__Assigned task__: The expected answer is the set of lines in the data below between the line holding "- Keep grid" and the line holding "5. Frontend/UX", inclusive, written out exactly.

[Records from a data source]
___
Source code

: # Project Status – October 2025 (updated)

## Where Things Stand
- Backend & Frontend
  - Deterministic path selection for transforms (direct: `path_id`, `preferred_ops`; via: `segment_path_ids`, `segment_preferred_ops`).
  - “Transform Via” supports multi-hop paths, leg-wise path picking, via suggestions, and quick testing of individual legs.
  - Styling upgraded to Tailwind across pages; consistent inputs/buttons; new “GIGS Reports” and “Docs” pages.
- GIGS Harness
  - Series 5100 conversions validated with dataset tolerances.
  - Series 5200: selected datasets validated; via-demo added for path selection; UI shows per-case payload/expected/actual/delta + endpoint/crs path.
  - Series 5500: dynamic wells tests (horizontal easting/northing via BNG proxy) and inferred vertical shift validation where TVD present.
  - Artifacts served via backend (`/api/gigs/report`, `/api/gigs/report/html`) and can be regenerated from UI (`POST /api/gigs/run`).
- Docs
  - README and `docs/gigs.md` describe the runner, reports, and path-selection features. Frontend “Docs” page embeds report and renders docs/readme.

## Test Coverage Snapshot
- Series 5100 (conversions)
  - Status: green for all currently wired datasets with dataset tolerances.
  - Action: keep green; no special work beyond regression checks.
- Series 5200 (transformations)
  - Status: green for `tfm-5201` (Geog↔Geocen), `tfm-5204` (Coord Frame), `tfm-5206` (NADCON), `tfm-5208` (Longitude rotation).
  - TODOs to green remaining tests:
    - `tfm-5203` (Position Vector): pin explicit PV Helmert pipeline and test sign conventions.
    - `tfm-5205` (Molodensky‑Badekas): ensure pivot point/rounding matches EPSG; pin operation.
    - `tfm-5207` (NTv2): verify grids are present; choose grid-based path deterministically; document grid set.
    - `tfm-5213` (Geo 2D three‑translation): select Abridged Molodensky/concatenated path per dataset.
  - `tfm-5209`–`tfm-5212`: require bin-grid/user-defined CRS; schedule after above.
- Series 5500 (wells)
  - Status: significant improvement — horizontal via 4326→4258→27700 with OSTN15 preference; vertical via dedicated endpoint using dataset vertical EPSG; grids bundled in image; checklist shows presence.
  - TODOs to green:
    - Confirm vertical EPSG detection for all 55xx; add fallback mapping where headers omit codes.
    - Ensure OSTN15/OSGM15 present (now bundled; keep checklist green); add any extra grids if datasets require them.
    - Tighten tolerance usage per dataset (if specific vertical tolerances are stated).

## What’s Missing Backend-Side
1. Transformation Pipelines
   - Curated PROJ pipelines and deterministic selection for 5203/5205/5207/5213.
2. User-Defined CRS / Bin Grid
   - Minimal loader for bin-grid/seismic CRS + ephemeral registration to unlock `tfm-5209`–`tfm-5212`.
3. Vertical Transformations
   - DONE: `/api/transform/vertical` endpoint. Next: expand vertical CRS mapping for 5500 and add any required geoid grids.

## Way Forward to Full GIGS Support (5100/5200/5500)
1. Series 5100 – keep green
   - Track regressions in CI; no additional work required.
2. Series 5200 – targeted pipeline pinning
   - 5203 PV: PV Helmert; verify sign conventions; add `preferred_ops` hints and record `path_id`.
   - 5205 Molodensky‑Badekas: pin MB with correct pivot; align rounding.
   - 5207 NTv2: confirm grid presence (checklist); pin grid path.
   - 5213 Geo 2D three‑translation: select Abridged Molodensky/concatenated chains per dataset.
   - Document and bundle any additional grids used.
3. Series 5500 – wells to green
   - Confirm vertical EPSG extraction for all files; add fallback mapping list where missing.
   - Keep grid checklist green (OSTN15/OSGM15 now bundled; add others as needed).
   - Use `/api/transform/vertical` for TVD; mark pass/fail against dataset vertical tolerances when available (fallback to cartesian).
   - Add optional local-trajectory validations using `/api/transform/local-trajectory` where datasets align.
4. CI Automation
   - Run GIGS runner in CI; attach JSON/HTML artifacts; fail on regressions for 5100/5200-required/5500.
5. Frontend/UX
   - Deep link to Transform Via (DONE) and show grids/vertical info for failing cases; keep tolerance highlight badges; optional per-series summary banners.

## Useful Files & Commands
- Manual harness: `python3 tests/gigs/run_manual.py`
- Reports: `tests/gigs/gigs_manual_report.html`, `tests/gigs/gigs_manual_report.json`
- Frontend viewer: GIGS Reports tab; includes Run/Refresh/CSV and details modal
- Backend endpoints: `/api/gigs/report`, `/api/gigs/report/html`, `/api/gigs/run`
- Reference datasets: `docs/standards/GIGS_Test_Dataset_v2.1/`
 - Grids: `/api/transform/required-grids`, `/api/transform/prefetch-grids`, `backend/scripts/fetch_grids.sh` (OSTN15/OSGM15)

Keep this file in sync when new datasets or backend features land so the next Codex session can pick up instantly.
___
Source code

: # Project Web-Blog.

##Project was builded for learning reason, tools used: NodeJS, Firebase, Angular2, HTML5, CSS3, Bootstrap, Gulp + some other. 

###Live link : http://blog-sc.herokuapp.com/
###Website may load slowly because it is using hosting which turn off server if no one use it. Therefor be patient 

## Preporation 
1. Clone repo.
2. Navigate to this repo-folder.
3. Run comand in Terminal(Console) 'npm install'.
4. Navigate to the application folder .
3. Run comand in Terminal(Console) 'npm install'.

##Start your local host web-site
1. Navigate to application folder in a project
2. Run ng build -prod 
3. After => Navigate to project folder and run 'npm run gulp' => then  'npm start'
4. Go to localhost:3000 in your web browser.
___
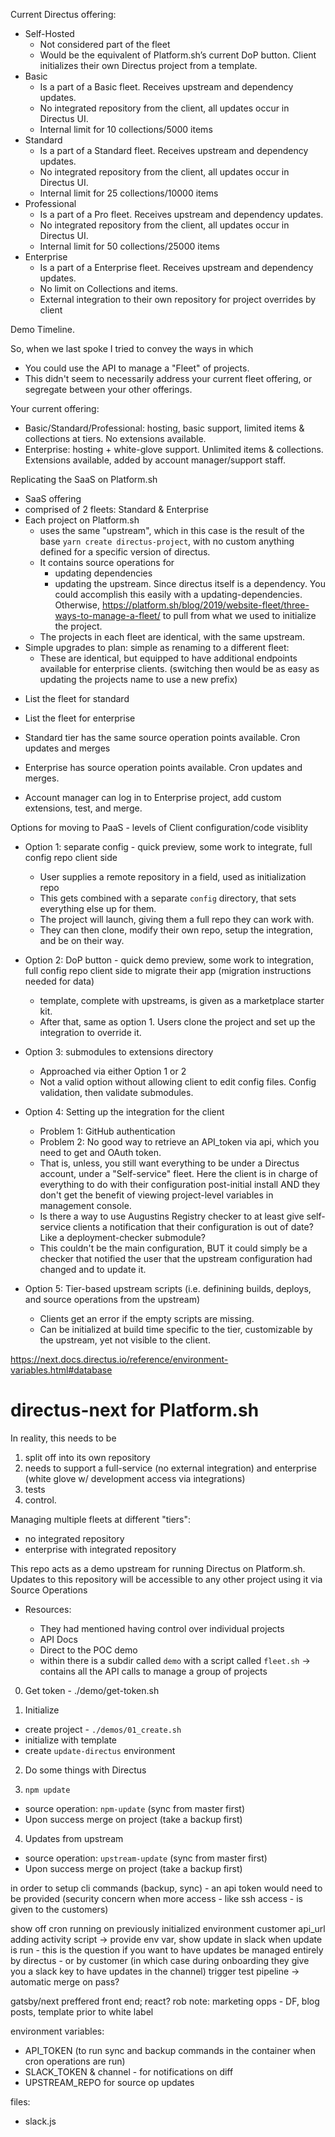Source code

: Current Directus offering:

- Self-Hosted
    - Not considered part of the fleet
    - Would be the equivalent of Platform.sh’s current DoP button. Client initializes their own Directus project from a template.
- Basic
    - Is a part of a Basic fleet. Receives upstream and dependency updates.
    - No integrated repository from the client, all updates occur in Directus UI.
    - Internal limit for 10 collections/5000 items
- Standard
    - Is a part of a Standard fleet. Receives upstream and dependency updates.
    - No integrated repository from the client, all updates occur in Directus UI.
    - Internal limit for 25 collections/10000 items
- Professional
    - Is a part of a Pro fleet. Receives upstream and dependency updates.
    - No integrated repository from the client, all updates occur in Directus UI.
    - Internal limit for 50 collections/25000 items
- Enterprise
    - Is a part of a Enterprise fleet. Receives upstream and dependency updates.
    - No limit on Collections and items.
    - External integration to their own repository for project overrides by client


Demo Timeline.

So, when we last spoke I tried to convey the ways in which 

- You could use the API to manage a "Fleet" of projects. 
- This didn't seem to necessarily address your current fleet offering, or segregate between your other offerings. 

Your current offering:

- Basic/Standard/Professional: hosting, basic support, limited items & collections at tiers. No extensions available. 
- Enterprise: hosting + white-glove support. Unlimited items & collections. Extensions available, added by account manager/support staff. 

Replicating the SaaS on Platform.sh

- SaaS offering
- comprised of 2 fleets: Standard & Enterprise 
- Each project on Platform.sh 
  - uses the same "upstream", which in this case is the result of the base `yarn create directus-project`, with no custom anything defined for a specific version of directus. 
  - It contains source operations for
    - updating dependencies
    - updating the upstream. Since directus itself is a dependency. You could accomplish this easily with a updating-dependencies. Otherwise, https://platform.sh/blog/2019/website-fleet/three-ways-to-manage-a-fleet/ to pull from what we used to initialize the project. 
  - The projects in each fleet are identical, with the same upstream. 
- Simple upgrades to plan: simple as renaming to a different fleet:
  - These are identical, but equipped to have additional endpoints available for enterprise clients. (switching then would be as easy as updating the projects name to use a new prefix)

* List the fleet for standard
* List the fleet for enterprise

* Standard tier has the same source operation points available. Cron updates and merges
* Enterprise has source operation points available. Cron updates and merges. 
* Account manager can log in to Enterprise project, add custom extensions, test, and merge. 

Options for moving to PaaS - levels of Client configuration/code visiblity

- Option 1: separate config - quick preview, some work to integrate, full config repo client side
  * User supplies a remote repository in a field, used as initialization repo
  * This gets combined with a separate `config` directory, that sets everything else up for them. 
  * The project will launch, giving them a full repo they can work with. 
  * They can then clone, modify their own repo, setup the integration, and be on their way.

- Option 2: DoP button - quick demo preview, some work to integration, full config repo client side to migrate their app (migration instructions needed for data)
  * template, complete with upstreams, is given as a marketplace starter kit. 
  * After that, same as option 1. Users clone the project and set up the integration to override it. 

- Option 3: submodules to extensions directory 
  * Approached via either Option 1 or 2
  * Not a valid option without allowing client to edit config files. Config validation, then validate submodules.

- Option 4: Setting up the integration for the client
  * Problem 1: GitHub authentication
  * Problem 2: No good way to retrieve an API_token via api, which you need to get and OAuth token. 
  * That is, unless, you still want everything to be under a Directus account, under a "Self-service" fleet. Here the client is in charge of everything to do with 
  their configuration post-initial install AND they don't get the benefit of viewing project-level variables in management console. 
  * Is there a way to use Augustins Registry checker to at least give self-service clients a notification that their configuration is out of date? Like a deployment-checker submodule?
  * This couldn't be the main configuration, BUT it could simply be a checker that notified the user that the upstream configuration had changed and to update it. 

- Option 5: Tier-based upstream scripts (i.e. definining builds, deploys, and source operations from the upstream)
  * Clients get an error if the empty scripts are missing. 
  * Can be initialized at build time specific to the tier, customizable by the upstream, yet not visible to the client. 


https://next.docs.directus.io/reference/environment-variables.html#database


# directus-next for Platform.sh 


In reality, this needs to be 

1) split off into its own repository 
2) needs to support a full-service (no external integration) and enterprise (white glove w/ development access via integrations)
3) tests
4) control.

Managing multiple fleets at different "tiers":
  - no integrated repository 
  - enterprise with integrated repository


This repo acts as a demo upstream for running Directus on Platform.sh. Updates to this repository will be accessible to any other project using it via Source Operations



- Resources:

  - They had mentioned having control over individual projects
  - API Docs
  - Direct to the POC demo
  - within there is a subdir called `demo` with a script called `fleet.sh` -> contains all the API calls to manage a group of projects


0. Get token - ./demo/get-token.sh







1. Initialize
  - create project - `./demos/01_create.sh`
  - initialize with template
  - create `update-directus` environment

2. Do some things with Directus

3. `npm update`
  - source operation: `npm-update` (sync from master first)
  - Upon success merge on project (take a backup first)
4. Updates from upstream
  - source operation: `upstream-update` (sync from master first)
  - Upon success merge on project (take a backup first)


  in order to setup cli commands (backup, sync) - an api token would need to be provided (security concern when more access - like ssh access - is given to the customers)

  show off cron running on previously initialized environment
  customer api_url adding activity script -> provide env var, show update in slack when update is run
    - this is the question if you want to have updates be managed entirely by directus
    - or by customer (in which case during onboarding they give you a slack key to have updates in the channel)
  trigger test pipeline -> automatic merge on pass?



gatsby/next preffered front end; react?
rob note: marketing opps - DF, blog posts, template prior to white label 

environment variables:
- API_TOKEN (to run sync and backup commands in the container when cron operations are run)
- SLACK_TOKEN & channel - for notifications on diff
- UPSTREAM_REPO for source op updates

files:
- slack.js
___
__Exercise response__:
   - Keep grid checklist green (OSTN15/OSGM15 now bundled; add others as needed).
   - Use `/api/transform/vertical` for TVD; mark pass/fail against dataset vertical tolerances when available (fallback to cartesian).
   - Add optional local-trajectory validations using `/api/transform/local-trajectory` where datasets align.
4. CI Automation
   - Run GIGS runner in CI; attach JSON/HTML artifacts; fail on regressions for 5100/5200-required/5500.
5. Frontend/UX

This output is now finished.